PROVIDED INFORMATION ▸
- - - - - - -

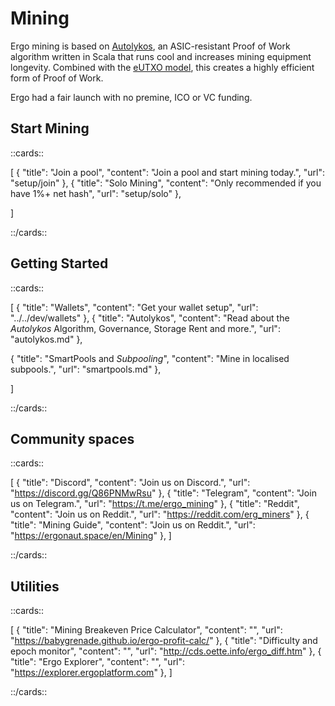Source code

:# Mining


Ergo mining is based on [Autolykos](/mining/autolykos), an ASIC-resistant Proof of Work algorithm written in Scala that runs cool and increases mining equipment longevity. Combined with the [eUTXO model](eutxo.md), this creates a highly efficient form of Proof of Work. 

Ergo had a fair launch with no premine, ICO or VC funding. 

## Start Mining

::cards::

[
  {
    "title": "Join a pool",
    "content": "Join a pool and start mining today.",
    "url": "setup/join"
  },
  {
    "title": "Solo Mining",
    "content": "Only recommended if you have 1%+ net hash",
    "url": "setup/solo"
  },

]

::/cards::

## Getting Started

::cards::

[
  {
    "title": "Wallets",
    "content": "Get your wallet setup",
    "url": "../../dev/wallets"
  },
  {
    "title": "Autolykos",
    "content": "Read about the *Autolykos* Algorithm, Governance, Storage Rent and more.",
    "url": "autolykos.md"
  },
  
  {
    "title": "SmartPools and *Subpooling*",
    "content": "Mine in localised subpools.",
    "url": "smartpools.md"
  },
  
]

::/cards::

## Community spaces

::cards::

[
  {
    "title": "Discord",
    "content": "Join us on Discord.",
    "url": "https://discord.gg/Q86PNMwRsu"
  },
  {
    "title": "Telegram",
    "content": "Join us on Telegram.",
    "url": "https://t.me/ergo_mining"
  },
  {
    "title": "Reddit",
    "content": "Join us on Reddit.",
    "url": "https://reddit.com/erg_miners"
  },
  {
    "title": "Mining Guide",
    "content": "Join us on Reddit.",
    "url": "https://ergonaut.space/en/Mining"
  },
]

::/cards::


## Utilities

::cards::

[
  {
    "title": "Mining Breakeven Price Calculator",
    "content": "",
    "url": "https://babygrenade.github.io/ergo-profit-calc/"
  },
  {
    "title": "Difficulty and epoch monitor",
    "content": "",
    "url": "http://cds.oette.info/ergo_diff.htm"
  },
  {
    "title": "Ergo Explorer",
    "content": "",
    "url": "https://explorer.ergoplatform.com"
  },
]

::/cards::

- - - - - - -

EXERCISE DIRECTIONS ▸ Each line carrying the string "Telegram" should be copied out from the entries.

RESPONSE ▸
    "title": "Telegram",
    "content": "Join us on Telegram.",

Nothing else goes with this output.